10cjlow@gmail.com on May 19, 2010

12

By Annette Hinkle

At the tender age of 15, Joe Lauro’s older sister took him to the Fillmore East, Bill Graham’s concert venue in the East Village, thereby initiating him into the world of rock and roll.

“The first concert I saw was The Grateful Dead and Country Joe and the Fish,” recalls Lauro. “The show started at eight and I didn’t get out until the sun came up.”

You could say Lauro’s been hooked every since.

“Everything’s involved with music in my life,” admits Lauro, a stand-up bass player who fills in for The Lone Sharks, and has his own seven piece band, The Who Dat Loungers, who play everything from old world zydeco to Kermit Ruffins.

As president of the Greenport based Historic Films Archive, Lauro, who lives in Sag Harbor, has managed to transfer his passion for music into his professional life as well. Twenty years ago, Lauro founded the company which is now keeper of some of the rarest video and film footage on the planet.

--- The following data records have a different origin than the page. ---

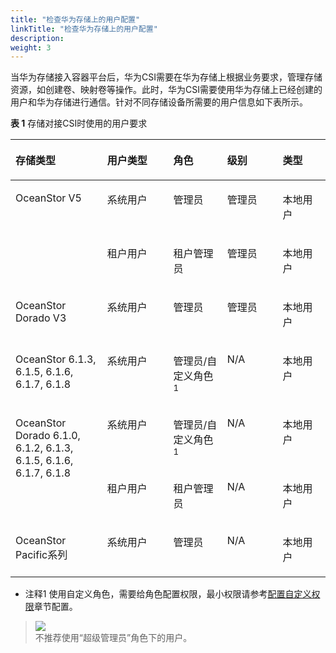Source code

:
 ```yaml
---
title: "检查华为存储上的用户配置"
linkTitle: "检查华为存储上的用户配置"
description: 
weight: 3
---
```


当华为存储接入容器平台后，华为CSI需要在华为存储上根据业务要求，管理存储资源，如创建卷、映射卷等操作。此时，华为CSI需要使用华为存储上已经创建的用户和华为存储进行通信。针对不同存储设备所需要的用户信息如下表所示。

**表 1**  存储对接CSI时使用的用户要求

<a name="zh-cn_topic_0214996140_table14321516134313"></a>
<table><thead align="left"><tr id="zh-cn_topic_0214996140_row5326166437"><th class="cellrowborder" valign="top" width="29.13%" id="mcps1.2.6.1.1"><p id="zh-cn_topic_0214996140_p1832131654315"><a name="zh-cn_topic_0214996140_p1832131654315"></a><a name="zh-cn_topic_0214996140_p1832131654315"></a>存储类型</p>
</th>
<th class="cellrowborder" valign="top" width="20.97%" id="mcps1.2.6.1.2"><p id="zh-cn_topic_0214996140_p240885914315"><a name="zh-cn_topic_0214996140_p240885914315"></a><a name="zh-cn_topic_0214996140_p240885914315"></a>用户类型</p>
</th>
<th class="cellrowborder" valign="top" width="17.119999999999997%" id="mcps1.2.6.1.3"><p id="zh-cn_topic_0214996140_p15321716184318"><a name="zh-cn_topic_0214996140_p15321716184318"></a><a name="zh-cn_topic_0214996140_p15321716184318"></a>角色</p>
</th>
<th class="cellrowborder" valign="top" width="17.61%" id="mcps1.2.6.1.4"><p id="zh-cn_topic_0214996140_p432316124312"><a name="zh-cn_topic_0214996140_p432316124312"></a><a name="zh-cn_topic_0214996140_p432316124312"></a>级别</p>
</th>
<th class="cellrowborder" valign="top" width="15.17%" id="mcps1.2.6.1.5"><p id="zh-cn_topic_0214996140_p83251674311"><a name="zh-cn_topic_0214996140_p83251674311"></a><a name="zh-cn_topic_0214996140_p83251674311"></a>类型</p>
</th>
</tr>
</thead>
<tbody><tr id="zh-cn_topic_0214996140_row132121615432"><td class="cellrowborder" rowspan="2" valign="top" width="29.13%" headers="mcps1.2.6.1.1 "><p id="zh-cn_topic_0214996140_p1232416104313"><a name="zh-cn_topic_0214996140_p1232416104313"></a><a name="zh-cn_topic_0214996140_p1232416104313"></a>OceanStor V5</p>
</td>
<td class="cellrowborder" valign="top" width="20.97%" headers="mcps1.2.6.1.2 "><p id="zh-cn_topic_0214996140_p9115125319436"><a name="zh-cn_topic_0214996140_p9115125319436"></a><a name="zh-cn_topic_0214996140_p9115125319436"></a>系统用户</p>
</td>
<td class="cellrowborder" valign="top" width="17.119999999999997%" headers="mcps1.2.6.1.3 "><p id="zh-cn_topic_0214996140_p203211654314"><a name="zh-cn_topic_0214996140_p203211654314"></a><a name="zh-cn_topic_0214996140_p203211654314"></a>管理员</p>
</td>
<td class="cellrowborder" valign="top" width="17.61%" headers="mcps1.2.6.1.4 "><p id="zh-cn_topic_0214996140_p1732191664311"><a name="zh-cn_topic_0214996140_p1732191664311"></a><a name="zh-cn_topic_0214996140_p1732191664311"></a>管理员</p>
</td>
<td class="cellrowborder" valign="top" width="15.17%" headers="mcps1.2.6.1.5 "><p id="zh-cn_topic_0214996140_p1532116144311"><a name="zh-cn_topic_0214996140_p1532116144311"></a><a name="zh-cn_topic_0214996140_p1532116144311"></a>本地用户</p>
</td>
</tr>
<tr id="zh-cn_topic_0214996140_row217510214456"><td class="cellrowborder" valign="top" headers="mcps1.2.6.1.1 "><p id="zh-cn_topic_0214996140_p1517512154515"><a name="zh-cn_topic_0214996140_p1517512154515"></a><a name="zh-cn_topic_0214996140_p1517512154515"></a>租户用户</p>
</td>
<td class="cellrowborder" valign="top" headers="mcps1.2.6.1.2 "><p id="zh-cn_topic_0214996140_p161761824457"><a name="zh-cn_topic_0214996140_p161761824457"></a><a name="zh-cn_topic_0214996140_p161761824457"></a>租户管理员</p>
</td>
<td class="cellrowborder" valign="top" headers="mcps1.2.6.1.3 "><p id="zh-cn_topic_0214996140_p71768264519"><a name="zh-cn_topic_0214996140_p71768264519"></a><a name="zh-cn_topic_0214996140_p71768264519"></a>管理员</p>
</td>
<td class="cellrowborder" valign="top" headers="mcps1.2.6.1.4 "><p id="zh-cn_topic_0214996140_p111763294517"><a name="zh-cn_topic_0214996140_p111763294517"></a><a name="zh-cn_topic_0214996140_p111763294517"></a>本地用户</p>
</td>
</tr>
<tr id="zh-cn_topic_0214996140_row66361943164415"><td class="cellrowborder" valign="top" width="29.13%" headers="mcps1.2.6.1.1 "><p id="zh-cn_topic_0214996140_p66361843174416"><a name="zh-cn_topic_0214996140_p66361843174416"></a><a name="zh-cn_topic_0214996140_p66361843174416"></a>OceanStor Dorado V3</p>
</td>
<td class="cellrowborder" valign="top" width="20.97%" headers="mcps1.2.6.1.2 "><p id="zh-cn_topic_0214996140_p84081753144412"><a name="zh-cn_topic_0214996140_p84081753144412"></a><a name="zh-cn_topic_0214996140_p84081753144412"></a>系统用户</p>
</td>
<td class="cellrowborder" valign="top" width="17.119999999999997%" headers="mcps1.2.6.1.3 "><p id="zh-cn_topic_0214996140_p1293710272510"><a name="zh-cn_topic_0214996140_p1293710272510"></a><a name="zh-cn_topic_0214996140_p1293710272510"></a>管理员</p>
</td>
<td class="cellrowborder" valign="top" width="17.61%" headers="mcps1.2.6.1.4 "><p id="zh-cn_topic_0214996140_p18937927175118"><a name="zh-cn_topic_0214996140_p18937927175118"></a><a name="zh-cn_topic_0214996140_p18937927175118"></a>管理员</p>
</td>
<td class="cellrowborder" valign="top" width="15.17%" headers="mcps1.2.6.1.5 "><p id="zh-cn_topic_0214996140_p293715275511"><a name="zh-cn_topic_0214996140_p293715275511"></a><a name="zh-cn_topic_0214996140_p293715275511"></a>本地用户</p>
</td>
</tr>
<tr id="zh-cn_topic_0214996140_row163581026142419"><td class="cellrowborder" valign="top" width="29.13%" headers="mcps1.2.6.1.1 "><p id="zh-cn_topic_0214996140_p335942672413"><a name="zh-cn_topic_0214996140_p335942672413"></a><a name="zh-cn_topic_0214996140_p335942672413"></a>OceanStor 6.1.3, 6.1.5, 6.1.6, 6.1.7, 6.1.8</p>
</td>
<td class="cellrowborder" valign="top" width="20.97%" headers="mcps1.2.6.1.2 "><p id="zh-cn_topic_0214996140_p1129916445242"><a name="zh-cn_topic_0214996140_p1129916445242"></a><a name="zh-cn_topic_0214996140_p1129916445242"></a>系统用户</p>
</td>
<td class="cellrowborder" valign="top" width="17.119999999999997%" headers="mcps1.2.6.1.3 "><p id="zh-cn_topic_0214996140_p12299194414240"><a name="zh-cn_topic_0214996140_p12299194414240"></a><a name="zh-cn_topic_0214996140_p12299194414240"></a>管理员/自定义角色<sup id="sup19138264283"><a name="sup19138264283"></a><a name="sup19138264283"></a>1</sup></p>
</td>
<td class="cellrowborder" valign="top" width="17.61%" headers="mcps1.2.6.1.4 "><p id="zh-cn_topic_0214996140_p329910440244"><a name="zh-cn_topic_0214996140_p329910440244"></a><a name="zh-cn_topic_0214996140_p329910440244"></a>N/A</p>
</td>
<td class="cellrowborder" valign="top" width="15.17%" headers="mcps1.2.6.1.5 "><p id="zh-cn_topic_0214996140_p11299154442413"><a name="zh-cn_topic_0214996140_p11299154442413"></a><a name="zh-cn_topic_0214996140_p11299154442413"></a>本地用户</p>
</td>
</tr>
<tr id="zh-cn_topic_0214996140_row143210168434"><td class="cellrowborder" rowspan="2" valign="top" width="29.13%" headers="mcps1.2.6.1.1 "><p id="zh-cn_topic_0214996140_p23218164437"><a name="zh-cn_topic_0214996140_p23218164437"></a><a name="zh-cn_topic_0214996140_p23218164437"></a>OceanStor Dorado 6.1.0, 6.1.2, 6.1.3, 6.1.5, 6.1.6, 6.1.7, 6.1.8</p>
</td>
<td class="cellrowborder" valign="top" width="20.97%" headers="mcps1.2.6.1.2 "><p id="zh-cn_topic_0214996140_p13170324518"><a name="zh-cn_topic_0214996140_p13170324518"></a><a name="zh-cn_topic_0214996140_p13170324518"></a>系统用户</p>
</td>
<td class="cellrowborder" valign="top" width="17.119999999999997%" headers="mcps1.2.6.1.3 "><p id="zh-cn_topic_0214996140_p2045125319467"><a name="zh-cn_topic_0214996140_p2045125319467"></a><a name="zh-cn_topic_0214996140_p2045125319467"></a>管理员/自定义角色<sup id="sup221894516187"><a name="sup221894516187"></a><a name="sup221894516187"></a>1</sup></p>
</td>
<td class="cellrowborder" valign="top" width="17.61%" headers="mcps1.2.6.1.4 "><p id="zh-cn_topic_0214996140_p845125344614"><a name="zh-cn_topic_0214996140_p845125344614"></a><a name="zh-cn_topic_0214996140_p845125344614"></a>N/A</p>
</td>
<td class="cellrowborder" valign="top" width="15.17%" headers="mcps1.2.6.1.5 "><p id="zh-cn_topic_0214996140_p124515539466"><a name="zh-cn_topic_0214996140_p124515539466"></a><a name="zh-cn_topic_0214996140_p124515539466"></a>本地用户</p>
</td>
</tr>
<tr id="zh-cn_topic_0214996140_row9761201434620"><td class="cellrowborder" valign="top" headers="mcps1.2.6.1.1 "><p id="zh-cn_topic_0214996140_p117072165112"><a name="zh-cn_topic_0214996140_p117072165112"></a><a name="zh-cn_topic_0214996140_p117072165112"></a>租户用户</p>
</td>
<td class="cellrowborder" valign="top" headers="mcps1.2.6.1.2 "><p id="zh-cn_topic_0214996140_p14452053154610"><a name="zh-cn_topic_0214996140_p14452053154610"></a><a name="zh-cn_topic_0214996140_p14452053154610"></a>租户管理员</p>
</td>
<td class="cellrowborder" valign="top" headers="mcps1.2.6.1.3 "><p id="zh-cn_topic_0214996140_p15451053204616"><a name="zh-cn_topic_0214996140_p15451053204616"></a><a name="zh-cn_topic_0214996140_p15451053204616"></a>N/A</p>
</td>
<td class="cellrowborder" valign="top" headers="mcps1.2.6.1.4 "><p id="zh-cn_topic_0214996140_p1745125312460"><a name="zh-cn_topic_0214996140_p1745125312460"></a><a name="zh-cn_topic_0214996140_p1745125312460"></a>本地用户</p>
</td>
</tr>
<tr id="zh-cn_topic_0214996140_row85331119464"><td class="cellrowborder" valign="top" width="29.13%" headers="mcps1.2.6.1.1 "><p id="zh-cn_topic_0214996140_p10532011104612"><a name="zh-cn_topic_0214996140_p10532011104612"></a><a name="zh-cn_topic_0214996140_p10532011104612"></a>OceanStor Pacific系列</p>
</td>
<td class="cellrowborder" valign="top" width="20.97%" headers="mcps1.2.6.1.2 "><p id="zh-cn_topic_0214996140_p145391184612"><a name="zh-cn_topic_0214996140_p145391184612"></a><a name="zh-cn_topic_0214996140_p145391184612"></a>系统用户</p>
</td>
<td class="cellrowborder" valign="top" width="17.119999999999997%" headers="mcps1.2.6.1.3 "><p id="zh-cn_topic_0214996140_p1453151116467"><a name="zh-cn_topic_0214996140_p1453151116467"></a><a name="zh-cn_topic_0214996140_p1453151116467"></a><span>管理员</span></p>
</td>
<td class="cellrowborder" valign="top" width="17.61%" headers="mcps1.2.6.1.4 "><p id="zh-cn_topic_0214996140_p1753131112468"><a name="zh-cn_topic_0214996140_p1753131112468"></a><a name="zh-cn_topic_0214996140_p1753131112468"></a>N/A</p>
</td>
<td class="cellrowborder" valign="top" width="15.17%" headers="mcps1.2.6.1.5 "><p id="zh-cn_topic_0214996140_p4533113468"><a name="zh-cn_topic_0214996140_p4533113468"></a><a name="zh-cn_topic_0214996140_p4533113468"></a>本地用户</p>
</td>
</tr>
</tbody>
</table>

-   注释1 使用自定义角色，需要给角色配置权限，最小权限请参考[配置自定义权限](/v4.5.0/appendix/configuring-custom-permissions)章节配置。

>![](/css-docs/public_sys-resources/zh-cn/icon-notice.gif)  
>不推荐使用“超级管理员”角色下的用户。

“We specialize in the licensing of classic American music on film,” explains Lauro. “If you’re A&E and doing a documentary on Elvis, we own the Ed Sullivan Show and the Steve Allen Show, so you come to us. We make our living licensing footage. We also have historic footage and we feed the documentary world with archival images.”

Historic Films has clips dating back as far as 1896, and while the firm offers footage of historic news events such as the Hindenburg disaster, Kennedy’s assassination or the fall of the Berlin Wall, it’s music that Lauro really focuses on.

“The specialty is music and I’ve pushed it in that direction because of my love,” says Lauro. “American music is the greatest thing our country has to offer the world. Blues, jazz, country — without America it wouldn’t exist. My job is to preserve the shadows of the past — the people who made the music history.”

On Saturday, Lauro will be sharing that history with Sag Harbor when he kicks off the “Legends of Music” series at Bay Street Theatre. Lauro, a filmmaker, has put together four documentaries about American music using material from the archive. All four will be screened at Bay Street in coming weeks, beginning with “Legends of Rock” on May 22.

“I can deliver a documentary for half the price of someone who has to come to me,” grins Lauro.

So that leads to the inevitable question — where does Lauro find all this rare footage in the first place?

“Just this week we signed the old Jackie Gleason show,” says Lauro. “There are surprises every month. Something always turns up. We find the material everywhere — from people’s basements to crazy collectors who have original prints under their bed to rights holders, like family — Geri Chutak is Jackie’s daughter and she handles all the shows Jackie owned.”

Part of what makes these clips so rare is their fragile nature, and Lauro admits that there are often condition issues with the material he comes across, particularly the 2” video tape that was used to record TV shows in the medium’s early days.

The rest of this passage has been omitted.